Il funzionamento dell’app Bark è molto semplice: quando scriviamo sui social molto spesso utilizziamo degli acronimi, delle locuzioni o abbreviazioni, che di per sé non dicono nulla ma che in realtà nascondo un significato molto chiaro compreso da tanti. È, ad esempio, il caso della parola LOL (grande risata dall’inglese Lough Out Loud) che viene utilizzata spesso sui social. Molte altre, invece, nascondo significati più rischiosi (almeno quelli che preoccuperebbero un genitore) e sono quelle che individua Bark scansionando oltre 20 diverse piattaforme social, sia da smartphone Android che iOS. Questo l’elenco di alcune delle parole sospette:
- 53X = modo sneaky per digitare “sesso”
- KMS = uccidimi
- LH6 = facciamo sesso
- KYS = uccidere se stessi
- CD9 = codice 9, i genitori in giro
- GNOC = ottenere nudo sulla fotocamera.
- 99 = i genitori sono andati
- WTTP = vuoi scambiare foto?
- LMIRL = incontriamoci nella vita reale
- IWSN = voglio fare sesso adesso
- CU46 = ti vediamo per il sesso
- FWB = amici di sesso
- ADR = qual è il tuo indirizzo
- PAL = i genitori stanno ascoltando
- TWD = SMS durante la guida
L’app Bark controlla oltre dieci milioni di messaggi e individua quelli in cui sono presenti queste e altre parole. Ovviamente l’utilizzo di queste non necessariamente indica che chi scrive sia interessato, perché bisogna sempre valutare il contesto in cui determinati messaggi vengono diffusi. È possibile iscriversi sul sito ufficiale per un periodo di prova gratuito per poi sottoscrivere un abbonamento di 9$ al mese.
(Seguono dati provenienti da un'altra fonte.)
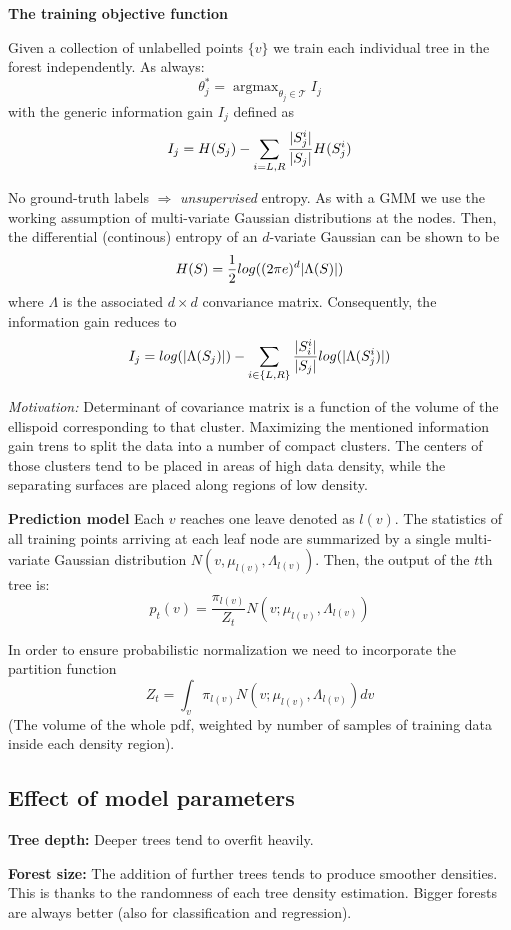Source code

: \documentclass{scrartcl}
\DeclareMathOperator*{\argmax}{argmax} %
\DeclarePairedDelimiter\abs{\lvert}{\rvert}%
\begin{document}
\begin{appendices}
\textbf{The training objective function}

Given a collection of unlabelled points \(\{v\}\) we train each individual tree in the forest independently. As always:
\[\theta_j^* = \argmax_{\theta_j \in \mathcal{T}} I_j\]
with the generic information gain \(I_j\) defined as
\[I_j = H(S_j) - \sum_{i = L,R} \frac{\abs{S_j^i}}{\abs{S_j}}H(S_j^i)\]

No ground-truth labels \(\Rightarrow\) \textit{unsupervised} entropy. As with a GMM we use the working assumption of multi-variate Gaussian distributions at the nodes. Then, the differential (continous) entropy of an \(d\)-variate Gaussian can be shown to be
\[H(S) = \frac{1}{2} log((2\pi e)^d \abs{\Lambda(S)})\]
where \(\Lambda\) is the associated \(d \times d\) convariance matrix. Consequently, the information gain reduces to
\[I_j = log(\abs{\Lambda(S_j)}) - \sum_{i \in \{L, R\}} \frac{\abs{S_i^i}}{\abs{S_j}} log(\abs{\Lambda(S_j^i)})\]

\textit{Motivation:}
Determinant of covariance matrix is a function of the volume of the ellispoid corresponding to that cluster. Maximizing the mentioned information gain trens to split the data into a number of compact clusters. The centers of those clusters tend to be placed in areas of high data density, while the separating surfaces are placed along regions of low density.

\textbf{Prediction model}
Each \(v\) reaches one leave denoted as \(l(v)\). The statistics of all training points arriving at each leaf node are summarized by a single multi-variate Gaussian distribution \(N(v, \mu_{l(v)}, \Lambda_{l(v)})\). Then, the output of the \(t\)th tree is:
\[p_t(v) = \frac{\pi_{l(v)}}{Z_t} N(v; \mu_{l(v)}, \Lambda_{l(v)})\]

In order to ensure probabilistic normalization we need to incorporate the partition function \[Z_t = \int_v \pi_{l(v)} N(v; \mu_{l(v)}, \Lambda_{l(v)}) dv\]
(The volume of the whole pdf, weighted by number of samples of training data inside each density region).

\subsection{Effect of model parameters}
\textbf{Tree depth:} Deeper trees tend to overfit heavily.

\textbf{Forest size:} The addition of further trees tends to produce smoother densities. This is thanks to the randomness of each tree density estimation. Bigger forests are always better (also for classification and regression).


\end{appendices}
\end{document}
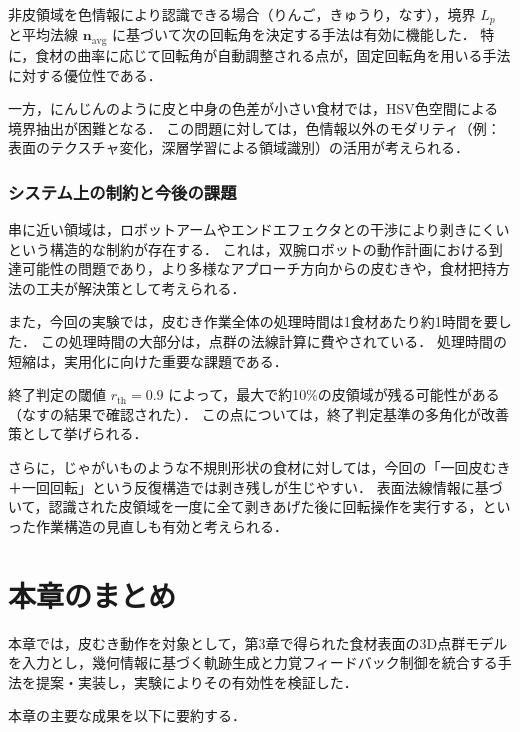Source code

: 非皮領域を色情報により認識できる場合（りんご，きゅうり，なす），境界 $L_p$ と平均法線 $\mathbf{n}_{\mathrm{avg}}$ に基づいて次の回転角を決定する手法は有効に機能した．
特に，食材の曲率に応じて回転角が自動調整される点が，固定回転角を用いる手法に対する優位性である．

一方，にんじんのように皮と中身の色差が小さい食材では，HSV色空間による境界抽出が困難となる．
この問題に対しては，色情報以外のモダリティ（例：表面のテクスチャ変化，深層学習による領域識別）の活用が考えられる．

\subsubsection{システム上の制約と今後の課題}

串に近い領域は，ロボットアームやエンドエフェクタとの干渉により剥きにくいという構造的な制約が存在する．
これは，双腕ロボットの動作計画における到達可能性の問題であり，より多様なアプローチ方向からの皮むきや，食材把持方法の工夫が解決策として考えられる．

また，今回の実験では，皮むき作業全体の処理時間は1食材あたり約1時間を要した．
この処理時間の大部分は，点群の法線計算に費やされている．
処理時間の短縮は，実用化に向けた重要な課題である．

終了判定の閾値 $r_{\mathrm{th}} = 0.9$ によって，最大で約10\%の皮領域が残る可能性がある（なすの結果で確認された）．
この点については，終了判定基準の多角化が改善策として挙げられる．

さらに，じゃがいものような不規則形状の食材に対しては，今回の「一回皮むき＋一回回転」という反復構造では剥き残しが生じやすい．
表面法線情報に基づいて，認識された皮領域を一度に全て剥きあげた後に回転操作を実行する，といった作業構造の見直しも有効と考えられる．

\section{本章のまとめ}
\label{sec:peeling_phase_summary}

本章では，皮むき動作を対象として，第3章で得られた食材表面の3D点群モデルを入力とし，幾何情報に基づく軌跡生成と力覚フィードバック制御を統合する手法を提案・実装し，実験によりその有効性を検証した．

本章の主要な成果を以下に要約する．

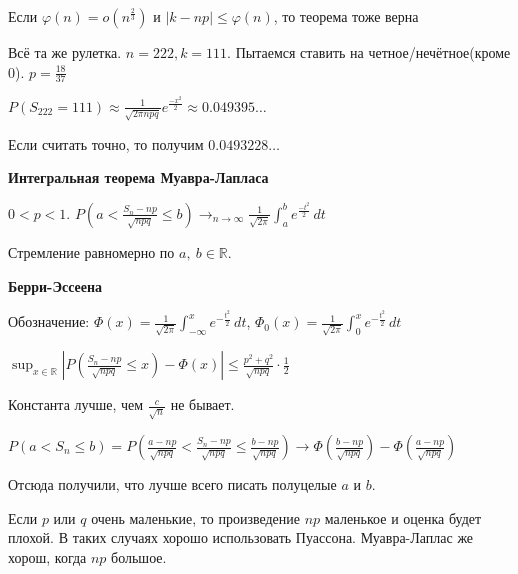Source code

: \begin{remark}
    Если $\varphi (n) = o(n^\frac{2}{3})$ и $|k - np| \leqslant \varphi (n)$, то теорема тоже верна
\end{remark}

\begin{example}
    Всё та же рулетка. $n = 222, k = 111$. Пытаемся ставить на четное/нечётное(кроме 0). $p = \frac{18}{37}$

    $P(S_{222} = 111) \approx \frac{1}{\sqrt{2 \pi n p q}} e^{\frac{-x^2}{2}} \approx 0.049395\ldots$

    Если считать точно, то получим $0.0493228\ldots$
\end{example}

\begin{theorem}
    \textbf{Интегральная теорема Муавра-Лапласа}

    $0 < p < 1$. $P(a < \frac{S_n - np}{\sqrt{npq}} \leqslant b) \rightarrow_{n \to \infty} \frac{1}{\sqrt{2\pi}} \int_a^b e^{\frac{-t^2}{2}} \, dt$

    Стремление равномерно по $a, \ b \in \mathbb{R}$.
\end{theorem}

\begin{theorem}
    \textbf{Берри-Эссеена}

    Обозначение: $\Phi (x) = \frac{1}{\sqrt{2\pi}} \int_{-\infty}^x e^{-\frac{t^2}{2}} \, dt$, $\Phi_0 (x) = \frac{1}{\sqrt{2\pi}} \int_{0}^x e^{-\frac{t^2}{2}} \, dt$

    $\sup_{x\in \mathbb{R}}\left| P(\frac{S_n - np}{\sqrt{npq}} \leqslant x) - \Phi (x) \right| \leqslant \frac{p^2 + q^2}{\sqrt{npq}} \cdot \frac{1}{2}$

    \begin{remark}
        Константа лучше, чем $\frac{c}{\sqrt{n}}$ не бывает.
    \end{remark}

    \begin{remark}
        $P(a < S_n \leqslant b) = P(\frac{a - np}{\sqrt{npq}} < \frac{S_n - np}{\sqrt{npq}} \leqslant \frac{b - np}{\sqrt{npq}}) \to
        \Phi (\frac{b - np}{\sqrt{npq}}) - \Phi (\frac{a - np}{\sqrt{npq}})$

        Отсюда получили, что лучше всего писать полуцелые $a$ и $b$.
    \end{remark}

    \begin{remark}
        Если $p$ или $q$ очень маленькие, то произведение $np$ маленькое и оценка будет плохой. В таких случаях хорошо
        использовать Пуассона. Муавра-Лаплас же хорош, когда $np$ большое.
    \end{remark}
\end{theorem}


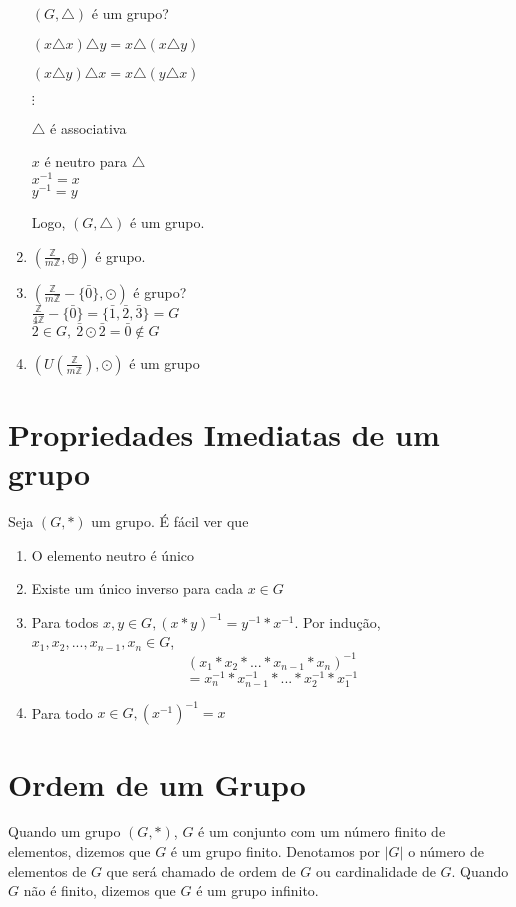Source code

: \begin{enumerate}
$(G,\triangle)$ {\'e} um grupo?

$(x\triangle x)\triangle y= x\triangle(x\triangle y)$

$(x\triangle y)\triangle x=x\triangle(y\triangle x)$

$\vdots$

$\triangle$ {\'e} associativa

$x$ {\'e} neutro para $\triangle$\\
$x^{-1}=x$\\
$y^{-1}=y$

Logo, $(G,\triangle)$ {\'e} um grupo.
\item $\left(\displaystyle\frac{\mathbb{Z}}{m\mathbb{Z}},\oplus\right)$ {\'e} grupo.
\item $\left(\displaystyle\frac{\mathbb{Z}}{m\mathbb{Z}}-\{\bar{0}\},\odot\right)$ {\'e} grupo?\\
$\displaystyle\frac{\mathbb{Z}}{4\mathbb{Z}}-\{\bar{0}\}=\{\bar{1},\bar{2},\bar{3}\}=G$\\
$\bar{2}\in G,\ \bar{2}\odot\bar{2}=\bar{0}\notin G$
\item $\left(U\left(\displaystyle\frac{\mathbb{Z}}{m\mathbb{Z}}\right),\odot\right)$ {\'e} um grupo\\
\end{enumerate}

\section{Propriedades Imediatas de um grupo}

Seja $(G,*)$ um grupo. {\'E} f{\'a}cil ver que
\begin{enumerate}
\item O elemento neutro {\'e} {\'u}nico
\item Existe um {\'u}nico inverso para cada $x\in G$
\item Para todos $x,y\in G,(x*y)^{-1}=y^{-1}*x^{-1}$. Por indu{\c c}{\~a}o, $x_{1},x_{2},...,x_{n-1},x_{n}\in G$, \[(x_{1}*x_{2}*...*x_{n-1}*x_{n})^{-1}\] \[=x^{-1}_{n}*x^{-1}_{n-1}*...*x^{-1}_{2}*x^{-1}_{1}\]
\item Para todo $x\in G, (x^{-1})^{-1}=x$

\end{enumerate}

\section{Ordem de um Grupo}
\begin{definicao}
Quando um grupo $(G,*)$, $G$ {\'e} um conjunto com um n{\'u}mero finito de elementos, dizemos que $G$ {\'e} um grupo finito. Denotamos por $|G|$ o n{\'u}mero de elementos de $G$ que ser{\'a} chamado de ordem de $G$ ou cardinalidade de $G$. Quando $G$ n{\~a}o {\'e} finito, dizemos que $G$ {\'e} um grupo infinito.
\end{definicao}

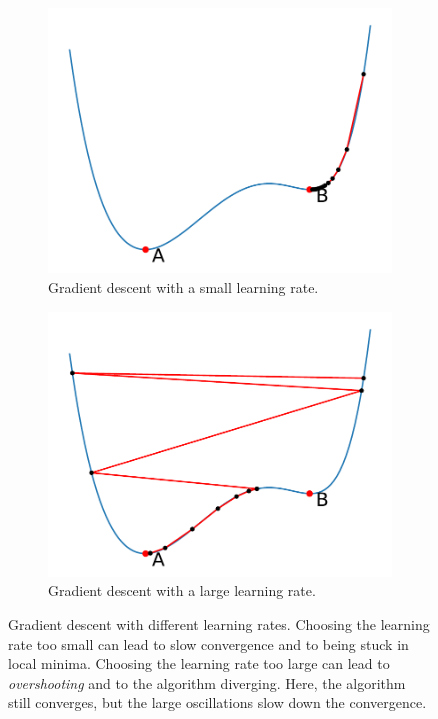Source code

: \begin{figure}
    \centering
    \begin{subfigure}[b]{0.45\textwidth}
        \includegraphics[width=\textwidth]{gradient_descent_small_lr}
        \caption{Gradient descent with a small learning rate.}
        \label{fig:gradient-descent-small}
    \end{subfigure}
    \hfill
    \begin{subfigure}[b]{0.45\textwidth}
        \includegraphics[width=\textwidth]{gradient_descent_large_lr}
        \caption{Gradient descent with a large learning rate.}
        \label{fig:gradient-descent-large}
    \end{subfigure}
    \caption{Gradient descent with different learning rates. Choosing the learning rate too small can lead to slow convergence and to being stuck in local minima. Choosing the learning rate too large can lead to \textit{overshooting} and to the algorithm diverging. Here, the algorithm still converges, but the large oscillations slow down the convergence.}
    \label{fig:gradient-descent}
\end{figure}
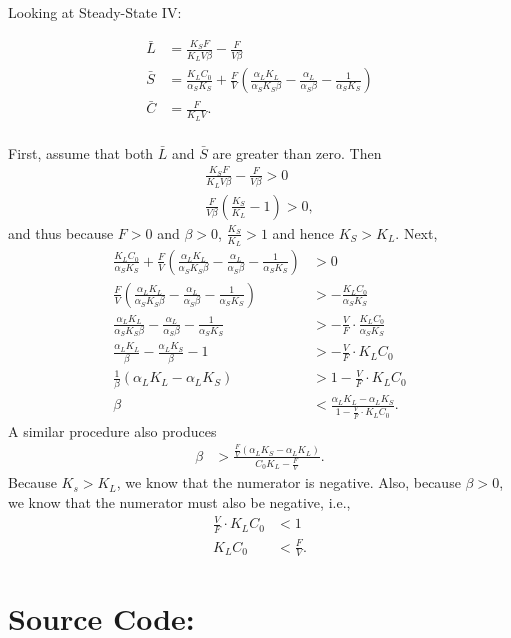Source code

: Looking at {\color{red}Steady-State IV}:

\begin{align*}
  \bar{L} &= \frac{K_S F}{K_L V \beta} - \frac{F}{V \beta} \\
  \bar{S} &= \frac{K_L C_0}{\alpha_S K_S} + \frac{F}{V} \left( \frac{\alpha_L K_L}{\alpha_S K_S \beta} - \frac{\alpha_L}{\alpha_S \beta} - \frac{1}{\alpha_S K_S} \right) \\
  \bar{C} &= \frac{F}{K_L V}. \\
\end{align*} 

First, assume that both $\bar{L}$ and $\bar{S}$ are greater than zero.  Then
\begin{align*}
  \frac{K_S F}{K_L V \beta} - \frac{F}{V \beta} > 0 \\
  \frac{F}{V \beta} \left( \frac{K_S}{K_L} - 1 \right) > 0,
\end{align*}
and thus because $F > 0$ and $\beta > 0$, $\frac{K_S}{K_L} > 1$ and hence $K_S > K_L$.  Next, 
\begin{align*}
  \frac{K_L C_0}{\alpha_S K_S} + \frac{F}{V} \left( \frac{\alpha_L K_L}{\alpha_S K_S \beta} - \frac{\alpha_L}{\alpha_S \beta} - \frac{1}{\alpha_S K_S} \right) &> 0 \\
  \frac{F}{V} \left( \frac{\alpha_L K_L}{\alpha_S K_S \beta} - \frac{\alpha_L}{\alpha_S \beta} - \frac{1}{\alpha_S K_S} \right) &> -\frac{K_L C_0}{\alpha_S K_S} \\
  \frac{\alpha_L K_L}{\alpha_S K_S \beta} - \frac{\alpha_L}{\alpha_S \beta} - \frac{1}{\alpha_S K_S} &> - \frac{V}{F} \cdot \frac{K_L C_0}{\alpha_S K_S} \\
  \frac{\alpha_L K_L}{\beta} - \frac{\alpha_L K_S}{\beta} - 1 &> - \frac{V}{F} \cdot K_L C_0 \\
  \frac{1}{\beta} (\alpha_L K_L - \alpha_L K_S) &> 1 - \frac{V}{F} \cdot K_L C_0 \\
  \beta &< \frac{\alpha_L K_L - \alpha_L K_S}{1 - \frac{V}{F} \cdot K_L C_0}.
\end{align*}
A similar procedure also produces
\begin{align*}
  \beta &> \frac{\frac{F}{V} \left( \alpha_L K_S - \alpha_L K_L \right)}{C_0 K_L - \frac{F}{V}}.
\end{align*}
Because $K_s > K_L$, we know that the numerator is negative.  Also, because $\beta > 0$, we know that the numerator must also be negative, i.e., 
\begin{align*}
  \frac{V}{F} \cdot K_L C_0 &< 1 \\
  K_L C_0 &< \frac{F}{V}.
\end{align*}


\newpage

\section*{Source Code:}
La vicenda del gioco Blue Whale ha riaperto un fronte sempre piuttosto articolato e complicato che vede da una parte la volontà dei genitori di tutelare i propri figli e quella che passa dalla violazione della loro privacy e il reale senso di responsabilità di genitori che spesso ignorano totalmente cosa facciano (e chi siano) i propri figli, salvo poi scandalizzarsi a fronte di episodi di cronaca nera.